Я почти дошел до Мэрвина и размышлял, сумею ли сосредоточиться и найти его квартиру. Остановился, чтобы подумать, даже так — это было отдельное напряжение. Я не был в порядке. Ну просто вообще. И у меня тут вообще никого не было.

А Мэрвин, он, короче, мне навстречу вышел. Я его сперва пятном блестящим увидел, а потом проявившегося, подумал, прикольно.

— Я тебя услышал, — сказал он. — У тебя так сердце билось — вот это жесть. У меня как набат в голове. Бам-бам-бам. Ты вообще как?

Я откинул капюшон, Мэрвин присвистнул.

— Ого тебя как! Круто!

— Круто, — согласился я. — Сейчас наблюю тебе на кеды.

Он ловко отступил назад, и я согнулся, спазмы, спазмы — и ровно ничего. Ничегошеньки. Ну мать твою, ну как так-то?

— Мне помыться нужно.

— Ты прям уверен, что только помыться?

— Запах надо смыть.

Тут я на него глянул. Такой он был взволнованный, такой дерганый — самого дрожь брала.

— Я пожить у тебя могу?

— С этим проблема. Ну дай подумать, пока помыться пущу.

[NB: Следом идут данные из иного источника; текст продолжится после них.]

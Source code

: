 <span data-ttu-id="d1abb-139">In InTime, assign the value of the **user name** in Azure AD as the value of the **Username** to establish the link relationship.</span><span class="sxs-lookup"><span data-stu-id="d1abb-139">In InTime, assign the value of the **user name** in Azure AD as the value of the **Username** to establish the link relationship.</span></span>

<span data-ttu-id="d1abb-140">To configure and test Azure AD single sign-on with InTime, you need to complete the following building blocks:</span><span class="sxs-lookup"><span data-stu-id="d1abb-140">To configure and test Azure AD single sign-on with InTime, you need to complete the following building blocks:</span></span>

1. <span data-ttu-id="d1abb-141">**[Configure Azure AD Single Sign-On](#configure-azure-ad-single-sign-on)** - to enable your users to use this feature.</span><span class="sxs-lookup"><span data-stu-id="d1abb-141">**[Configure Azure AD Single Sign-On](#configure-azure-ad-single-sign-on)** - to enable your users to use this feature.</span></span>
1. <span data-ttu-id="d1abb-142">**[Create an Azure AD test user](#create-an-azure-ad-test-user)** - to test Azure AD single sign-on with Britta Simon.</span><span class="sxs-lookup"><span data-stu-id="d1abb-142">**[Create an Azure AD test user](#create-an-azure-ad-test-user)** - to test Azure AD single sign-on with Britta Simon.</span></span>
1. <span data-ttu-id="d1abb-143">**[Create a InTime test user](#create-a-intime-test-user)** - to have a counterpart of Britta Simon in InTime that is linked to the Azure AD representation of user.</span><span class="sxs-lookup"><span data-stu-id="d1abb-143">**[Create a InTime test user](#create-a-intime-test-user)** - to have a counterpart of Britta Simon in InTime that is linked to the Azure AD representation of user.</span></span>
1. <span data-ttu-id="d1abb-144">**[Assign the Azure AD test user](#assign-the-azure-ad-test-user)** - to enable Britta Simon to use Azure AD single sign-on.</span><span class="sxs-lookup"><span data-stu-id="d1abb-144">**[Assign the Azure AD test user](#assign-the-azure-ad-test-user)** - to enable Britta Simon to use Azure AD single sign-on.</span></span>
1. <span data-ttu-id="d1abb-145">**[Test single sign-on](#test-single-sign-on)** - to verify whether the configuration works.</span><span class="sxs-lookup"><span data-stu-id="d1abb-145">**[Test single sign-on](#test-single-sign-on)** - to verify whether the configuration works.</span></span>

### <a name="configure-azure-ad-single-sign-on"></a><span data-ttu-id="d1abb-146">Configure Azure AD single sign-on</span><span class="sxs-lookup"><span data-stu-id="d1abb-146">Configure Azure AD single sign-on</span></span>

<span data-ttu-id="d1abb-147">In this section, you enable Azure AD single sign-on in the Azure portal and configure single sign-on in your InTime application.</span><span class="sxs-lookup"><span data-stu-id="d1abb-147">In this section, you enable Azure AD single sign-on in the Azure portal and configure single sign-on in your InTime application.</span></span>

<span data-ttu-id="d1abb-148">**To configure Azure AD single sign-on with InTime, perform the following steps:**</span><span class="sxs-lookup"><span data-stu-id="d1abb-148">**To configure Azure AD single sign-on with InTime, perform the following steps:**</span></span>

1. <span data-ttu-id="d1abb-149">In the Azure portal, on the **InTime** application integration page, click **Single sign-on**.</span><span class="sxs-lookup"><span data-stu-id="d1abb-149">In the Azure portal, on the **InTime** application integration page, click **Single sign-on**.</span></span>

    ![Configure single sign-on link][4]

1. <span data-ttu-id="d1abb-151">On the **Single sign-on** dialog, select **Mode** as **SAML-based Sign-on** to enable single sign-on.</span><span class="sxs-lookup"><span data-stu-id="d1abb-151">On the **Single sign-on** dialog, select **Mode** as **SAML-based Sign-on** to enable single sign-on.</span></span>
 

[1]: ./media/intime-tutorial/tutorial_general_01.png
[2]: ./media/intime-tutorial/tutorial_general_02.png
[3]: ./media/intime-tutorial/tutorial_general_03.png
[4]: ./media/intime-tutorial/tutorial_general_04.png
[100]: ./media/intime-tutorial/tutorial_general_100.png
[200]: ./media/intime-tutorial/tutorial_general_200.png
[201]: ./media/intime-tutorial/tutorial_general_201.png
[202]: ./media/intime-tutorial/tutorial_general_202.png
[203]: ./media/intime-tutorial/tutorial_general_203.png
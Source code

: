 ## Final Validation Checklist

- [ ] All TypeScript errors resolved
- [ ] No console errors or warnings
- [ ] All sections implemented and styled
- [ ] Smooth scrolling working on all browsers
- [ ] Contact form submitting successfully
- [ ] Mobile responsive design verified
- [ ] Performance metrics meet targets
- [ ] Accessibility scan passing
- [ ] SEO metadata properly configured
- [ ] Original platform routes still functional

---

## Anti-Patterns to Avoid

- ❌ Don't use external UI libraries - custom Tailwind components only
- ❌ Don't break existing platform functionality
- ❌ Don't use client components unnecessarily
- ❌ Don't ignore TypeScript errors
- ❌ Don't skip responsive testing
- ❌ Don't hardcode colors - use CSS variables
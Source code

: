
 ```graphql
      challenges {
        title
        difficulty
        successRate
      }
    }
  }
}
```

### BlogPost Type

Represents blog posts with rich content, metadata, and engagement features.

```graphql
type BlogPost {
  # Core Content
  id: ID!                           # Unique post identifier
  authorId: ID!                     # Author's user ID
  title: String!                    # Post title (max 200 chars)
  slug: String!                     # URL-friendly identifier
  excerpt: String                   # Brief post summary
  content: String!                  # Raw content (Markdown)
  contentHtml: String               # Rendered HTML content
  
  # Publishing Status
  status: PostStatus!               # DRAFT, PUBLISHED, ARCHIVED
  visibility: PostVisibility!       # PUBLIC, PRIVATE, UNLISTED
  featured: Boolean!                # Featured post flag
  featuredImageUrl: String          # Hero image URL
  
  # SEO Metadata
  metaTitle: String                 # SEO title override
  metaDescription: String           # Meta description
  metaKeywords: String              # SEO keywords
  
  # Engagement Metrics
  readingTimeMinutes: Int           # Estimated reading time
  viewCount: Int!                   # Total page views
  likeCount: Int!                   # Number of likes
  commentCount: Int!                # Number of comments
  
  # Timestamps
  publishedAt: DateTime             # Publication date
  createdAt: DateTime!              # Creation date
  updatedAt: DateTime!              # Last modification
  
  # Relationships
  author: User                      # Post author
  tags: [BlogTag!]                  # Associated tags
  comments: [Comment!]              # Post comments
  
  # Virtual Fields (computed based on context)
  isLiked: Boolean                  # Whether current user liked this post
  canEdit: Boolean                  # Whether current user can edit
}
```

Дом у Мэрвина был старый, на пожарной лестнице курила, свесив ноги вниз, полуголая девица с длинными, спутанными волосами, глаза у нее были такие упоротые, вот свалится, и всё. Она окинула нас невидящим взглядом и швырнула окурок вниз. На бедре у нее была татуха, запомнил я ее на всю жизнь. Это был увядший цветок, а под ним кривое такое «навсегда». Сама себе могила. Ну да, лучше про подъезд — он был старый, заплеванный, исписанный граффити.

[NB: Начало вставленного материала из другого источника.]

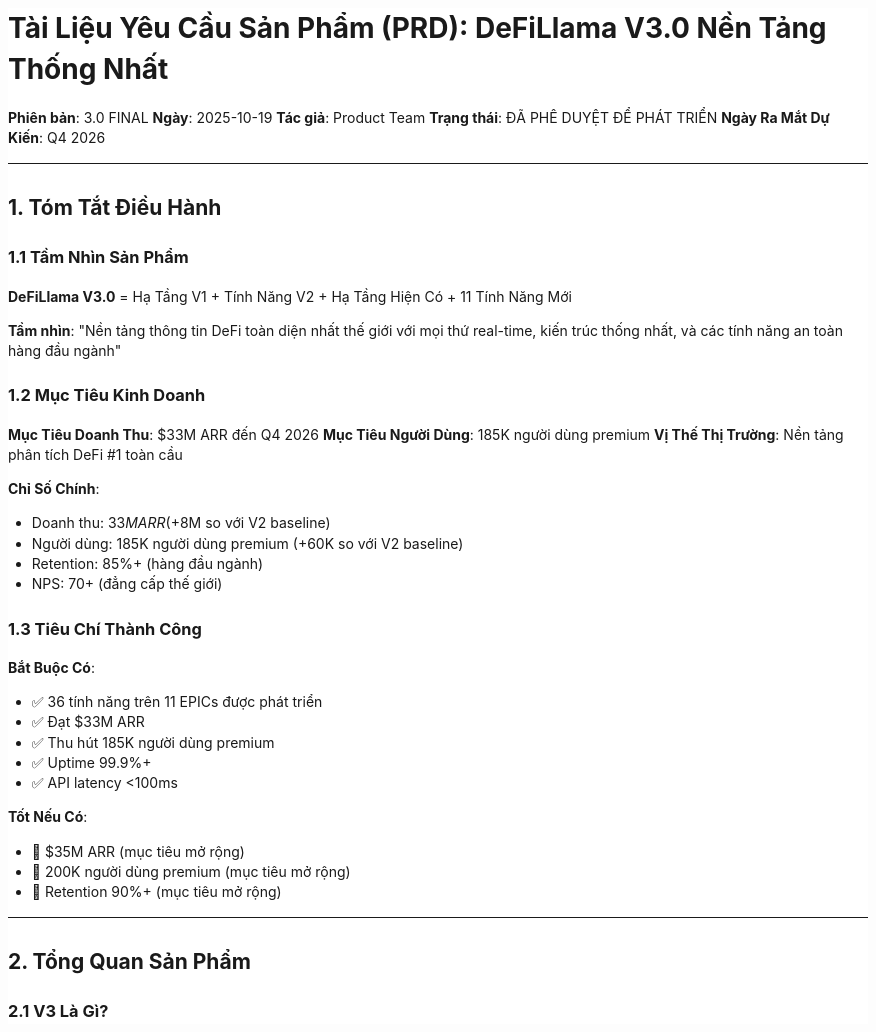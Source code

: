 # Tài Liệu Yêu Cầu Sản Phẩm (PRD): DeFiLlama V3.0 Nền Tảng Thống Nhất

**Phiên bản**: 3.0 FINAL
**Ngày**: 2025-10-19
**Tác giả**: Product Team
**Trạng thái**: ĐÃ PHÊ DUYỆT ĐỂ PHÁT TRIỂN
**Ngày Ra Mắt Dự Kiến**: Q4 2026

---

## 1. Tóm Tắt Điều Hành

### 1.1 Tầm Nhìn Sản Phẩm

**DeFiLlama V3.0** = Hạ Tầng V1 + Tính Năng V2 + Hạ Tầng Hiện Có + 11 Tính Năng Mới

**Tầm nhìn**: "Nền tảng thông tin DeFi toàn diện nhất thế giới với mọi thứ real-time, kiến trúc thống nhất, và các tính năng an toàn hàng đầu ngành"

### 1.2 Mục Tiêu Kinh Doanh

**Mục Tiêu Doanh Thu**: $33M ARR đến Q4 2026
**Mục Tiêu Người Dùng**: 185K người dùng premium
**Vị Thế Thị Trường**: Nền tảng phân tích DeFi #1 toàn cầu

**Chỉ Số Chính**:
- Doanh thu: $33M ARR (+$8M so với V2 baseline)
- Người dùng: 185K người dùng premium (+60K so với V2 baseline)
- Retention: 85%+ (hàng đầu ngành)
- NPS: 70+ (đẳng cấp thế giới)

### 1.3 Tiêu Chí Thành Công

**Bắt Buộc Có**:
- ✅ 36 tính năng trên 11 EPICs được phát triển
- ✅ Đạt $33M ARR
- ✅ Thu hút 185K người dùng premium
- ✅ Uptime 99.9%+
- ✅ API latency <100ms

**Tốt Nếu Có**:
- 🎯 $35M ARR (mục tiêu mở rộng)
- 🎯 200K người dùng premium (mục tiêu mở rộng)
- 🎯 Retention 90%+ (mục tiêu mở rộng)

---

## 2. Tổng Quan Sản Phẩm

### 2.1 V3 Là Gì?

Везде мне слышался шум, пахло травкой, блевотиной и пиццей, отовсюду неслись эти запахи. Мэрвин помогал мне идти, хотя мне оно было не нужно, я сам, я сам.

Меня больше волновала все та же мысль: ну никуда мне от отца не деться, весь он со мной, во мне, и в зеркале он, и в словечках, которые я за собой даже не замечаю. От этого я, главным образом, чуть не плакал. А почетное второе место отдаем навязчивой головной боли. Но почему-то было не страшно. Умру, да и ладно. Да и калекой стану — так хоть жить буду.

Я протянул банку колы Мэрвину, тот сделал большой глоток.

— У мамы скоро хахаль приедет. Говорит, он из медленных, так она серийных убийц называет. Осторожный довольно, раскрутить сложно. На трассе такие не ловятся. Но он уже убивал. Она его хочет… гладенько убрать. А я так долго не спал. Хоть крови принесет.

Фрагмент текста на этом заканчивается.